Nested vs flat data for VDJ rearrangements

javh · October 12, 2016, 5:23pm

I think my preference would be to leave the decision about how to resolve ties up to the alignment software, because then we don’t get into the business of deciding how to draw conclusions from alignment scores. (And I’m okay with it if the aligner chooses to put both genes in the same cell if an ambiguous alignment cannot be resolved, as @w.lees described.)

The way I see it, having two separate files is partitioning the output of the reference aligner into two pieces:

The “truth” in the main TSV file. Or rather, the conclusions drawn from alignment inference about the genomic origin of the V(D)J segments.
The details of the inference in the hit table (“vdj alignments” file).

I think we’ll hit this snag again in later analysis steps, because there are other common outputs that aren’t compatible with one row per observed sequence, such as annotated lineage trees. We may need to define a standard for those at some point as well.

To me, it doesn’t seem like a big burden for an alignment tool to (optionally) output both:

Top alignment information, as additional columns appended to an input table.
A hit table with a matching column of sequence IDs, with number of hits reported determined by some user defined max hits parameter. Preferably in a tidy data structure, to simplify analysis/merging.

laserson · October 25, 2016, 4:15am

Properties of single file:

no need to join metadata or alignments to the “truth” file to do analyses
slightly simplifies piping output, if that’s important to you
one file for the data set is appealing
data is inherently nested, requiring multiple records per read. This can be accomodated by ensuring that all records for a given read are grouped together (e.g., sorted). (For better and worse)
multiple records per read requires a global sort/groupby on the data, which is a very strong constraint. Iterating over files requires some trickier, error-prone logic.
perhaps the rearrangement schema contains a column specifying whether a record should be considered “primary”

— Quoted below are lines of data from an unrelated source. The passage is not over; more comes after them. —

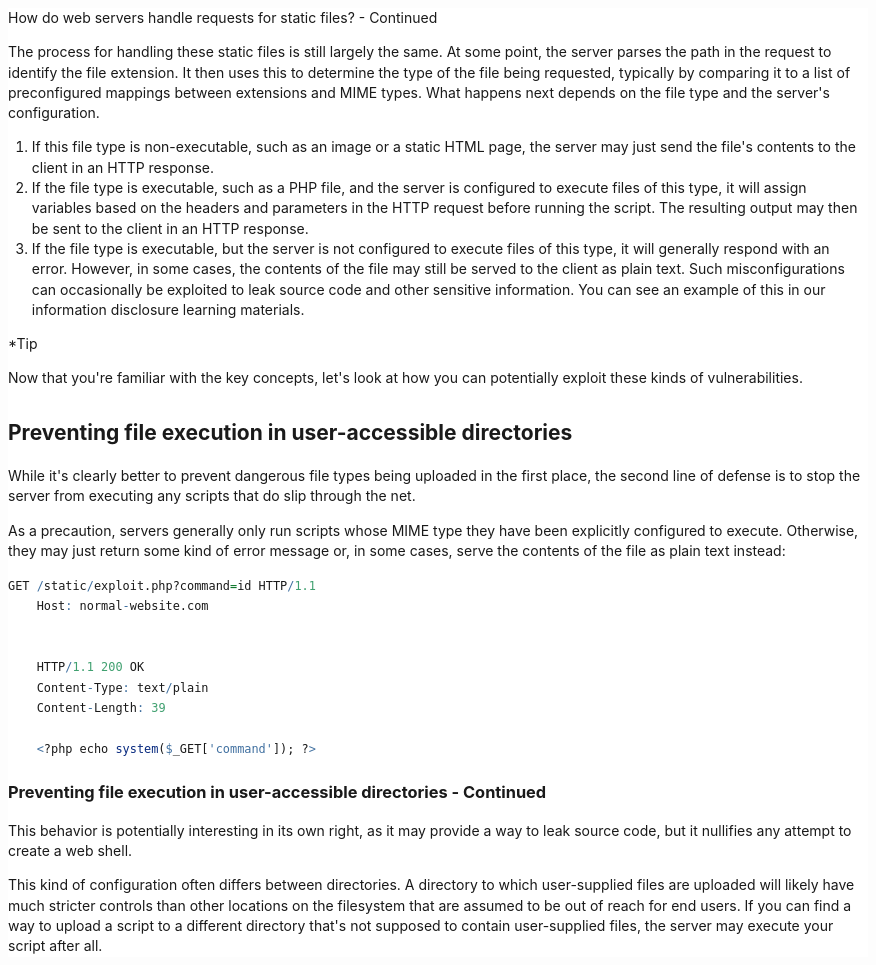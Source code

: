 
How do web servers handle requests for static files? - Continued

The process for handling these static files is still largely the same. At some point, the server parses the path in the request to identify the file extension. It then uses this to determine the type of the file being requested, typically by comparing it to a list of preconfigured mappings between extensions and MIME types. What happens next depends on the file type and the server's configuration.

1. If this file type is non-executable, such as an image or a static HTML page, the server may just send the file's contents to the client in an HTTP response.
2. If the file type is executable, such as a PHP file, and the server is configured to execute files of this type, it will assign variables based on the headers and parameters in the HTTP request before running the script. The resulting output may then be sent to the client in an HTTP response.
3. If the file type is executable, but the server is not configured to execute files of this type, it will generally respond with an error. However, in some cases, the contents of the file may still be served to the client as plain text. Such misconfigurations can occasionally be exploited to leak source code and other sensitive information. You can see an example of this in our information disclosure learning materials.

*Tip

Now that you're familiar with the key concepts, let's look at how you can potentially exploit these kinds of vulnerabilities.



## Preventing file execution in user-accessible directories

While it's clearly better to prevent dangerous file types being uploaded in the first place, the second line of defense is to stop the server from executing any scripts that do slip through the net.

As a precaution, servers generally only run scripts whose MIME type they have been explicitly configured to execute. Otherwise, they may just return some kind of error message or, in some cases, serve the contents of the file as plain text instead:

```r
GET /static/exploit.php?command=id HTTP/1.1
    Host: normal-website.com


    HTTP/1.1 200 OK
    Content-Type: text/plain
    Content-Length: 39

    <?php echo system($_GET['command']); ?> 
```



### Preventing file execution in user-accessible directories - Continued

This behavior is potentially interesting in its own right, as it may provide a way to leak source code, but it nullifies any attempt to create a web shell.

This kind of configuration often differs between directories. A directory to which user-supplied files are uploaded will likely have much stricter controls than other locations on the filesystem that are assumed to be out of reach for end users. If you can find a way to upload a script to a different directory that's not supposed to contain user-supplied files, the server may execute your script after all.
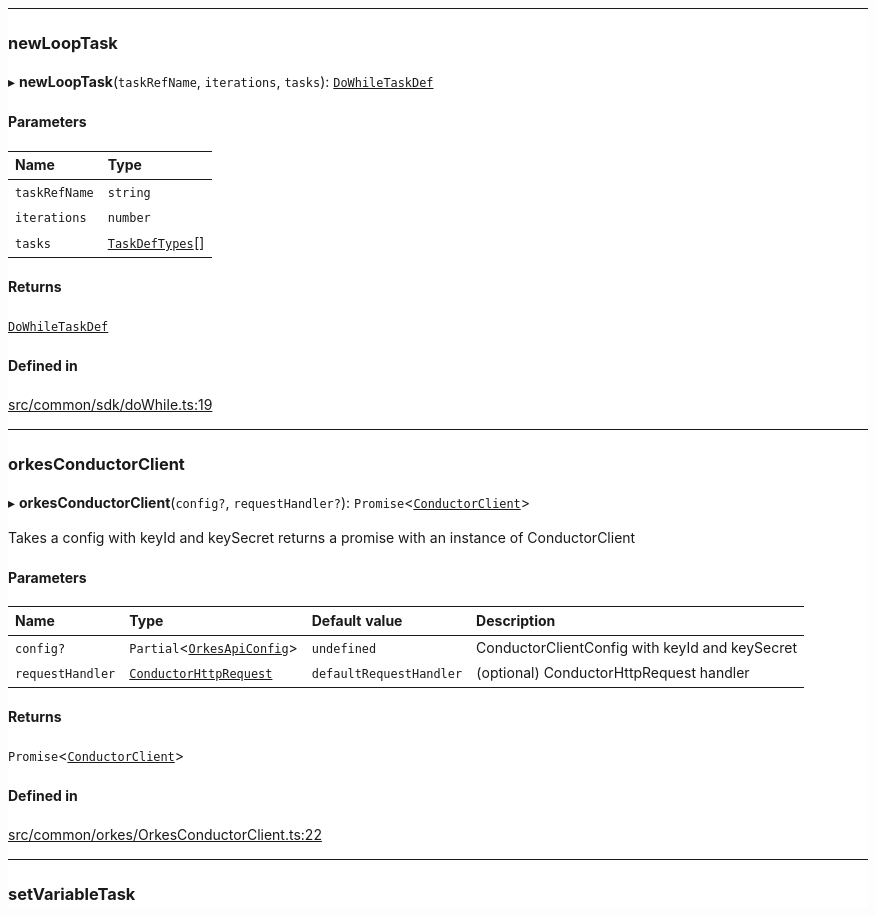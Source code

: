 ___

### newLoopTask

▸ **newLoopTask**(`taskRefName`, `iterations`, `tasks`): [`DoWhileTaskDef`](../interfaces/common.DoWhileTaskDef.md)

#### Parameters

| Name | Type |
| :------ | :------ |
| `taskRefName` | `string` |
| `iterations` | `number` |
| `tasks` | [`TaskDefTypes`](common.md#taskdeftypes)[] |

#### Returns

[`DoWhileTaskDef`](../interfaces/common.DoWhileTaskDef.md)

#### Defined in

[src/common/sdk/doWhile.ts:19](https://github.com/conductor-sdk/conductor-javascript/blob/dbd8275/src/common/sdk/doWhile.ts#L19)

___

### orkesConductorClient

▸ **orkesConductorClient**(`config?`, `requestHandler?`): `Promise`<[`ConductorClient`](../classes/common.ConductorClient.md)\>

Takes a config with keyId and keySecret returns a promise with an instance of ConductorClient

#### Parameters

| Name | Type | Default value | Description |
| :------ | :------ | :------ | :------ |
| `config?` | `Partial`<[`OrkesApiConfig`](common.md#orkesapiconfig)\> | `undefined` | ConductorClientConfig with keyId and keySecret |
| `requestHandler` | [`ConductorHttpRequest`](common.md#conductorhttprequest) | `defaultRequestHandler` | (optional) ConductorHttpRequest handler |

#### Returns

`Promise`<[`ConductorClient`](../classes/common.ConductorClient.md)\>

#### Defined in

[src/common/orkes/OrkesConductorClient.ts:22](https://github.com/conductor-sdk/conductor-javascript/blob/dbd8275/src/common/orkes/OrkesConductorClient.ts#L22)

___

### setVariableTask
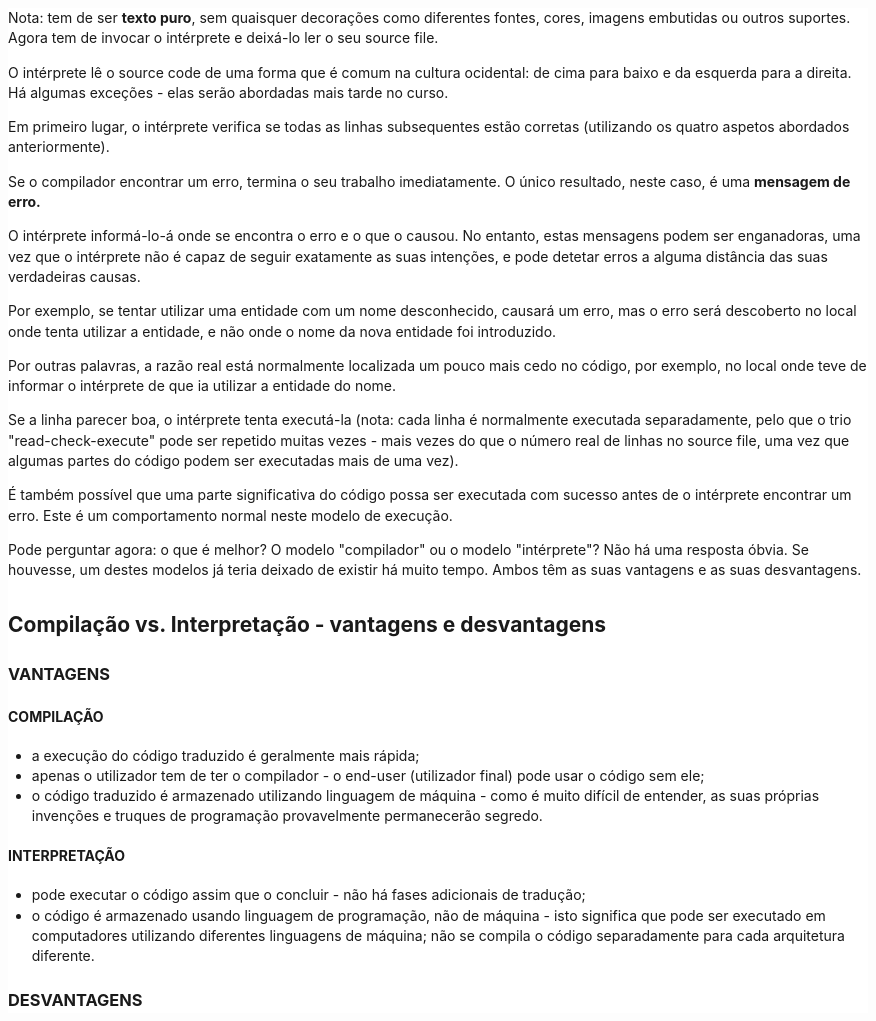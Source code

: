 Nota: tem de ser **texto puro**, sem quaisquer decorações como diferentes fontes, cores, imagens embutidas ou outros suportes. Agora tem de invocar o intérprete e deixá-lo ler o seu source file.

O intérprete lê o source code de uma forma que é comum na cultura ocidental: de cima para baixo e da esquerda para a direita. Há algumas exceções - elas serão abordadas mais tarde no curso.

Em primeiro lugar, o intérprete verifica se todas as linhas subsequentes estão corretas (utilizando os quatro aspetos abordados anteriormente).

Se o compilador encontrar um erro, termina o seu trabalho imediatamente. O único resultado, neste caso, é uma **mensagem de erro.**

O intérprete informá-lo-á onde se encontra o erro e o que o causou. No entanto, estas mensagens podem ser enganadoras, uma vez que o intérprete não é capaz de seguir exatamente as suas intenções, e pode detetar erros a alguma distância das suas verdadeiras causas.

Por exemplo, se tentar utilizar uma entidade com um nome desconhecido, causará um erro, mas o erro será descoberto no local onde tenta utilizar a entidade, e não onde o nome da nova entidade foi introduzido.

Por outras palavras, a razão real está normalmente localizada um pouco mais cedo no código, por exemplo, no local onde teve de informar o intérprete de que ia utilizar a entidade do nome.

Se a linha parecer boa, o intérprete tenta executá-la (nota: cada linha é normalmente executada separadamente, pelo que o trio "read-check-execute" pode ser repetido muitas vezes - mais vezes do que o número real de linhas no source file, uma vez que algumas partes do código podem ser executadas mais de uma vez).

É também possível que uma parte significativa do código possa ser executada com sucesso antes de o intérprete encontrar um erro. Este é um comportamento normal neste modelo de execução.

Pode perguntar agora: o que é melhor? O modelo "compilador" ou o modelo "intérprete"? Não há uma resposta óbvia. Se houvesse, um destes modelos já teria deixado de existir há muito tempo. Ambos têm as suas vantagens e as suas desvantagens.

## Compilação vs. Interpretação - vantagens e desvantagens

### VANTAGENS

#### COMPILAÇÃO

* a execução do código traduzido é geralmente mais rápida;
* apenas o utilizador tem de ter o compilador - o end-user (utilizador final) pode usar o código sem ele;
* o código traduzido é armazenado utilizando linguagem de máquina - como é muito difícil de entender, as suas próprias invenções e truques de programação provavelmente permanecerão segredo.

#### INTERPRETAÇÃO

* pode executar o código assim que o concluir - não há fases adicionais de tradução;
* o código é armazenado usando linguagem de programação, não de máquina - isto significa que pode ser executado em computadores utilizando diferentes linguagens de máquina; não se compila o código separadamente para cada arquitetura diferente.

### DESVANTAGENS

Properties of multiple files:

can adhere to relational semantics more easily. Makes it much easier to do dataframe-style operations. Easier to follow data modeling best-practices. Standard tools expect these types of structures.
Simplifies interpretation for people that aren’t experts…one read should have a “correct” rearrangement
Requires tracking multiple files and performing joins across them (per @schristley’s point of looking at metadata)

If we’re willing to do multiple files, we should probably be willing to have an extra file for the metadata that is shared across all the reads (e.g., aligner properties, information about the samples, etc).

If we’re doing a single file, and we put the metadata into a header, I would vote strongly in favor of making the header a standard format as well. In this case, I’d guess we’d want to support nested data. I’d suggest something like YAML, which has very broad programming language support, and is very human-read and quite intuitive.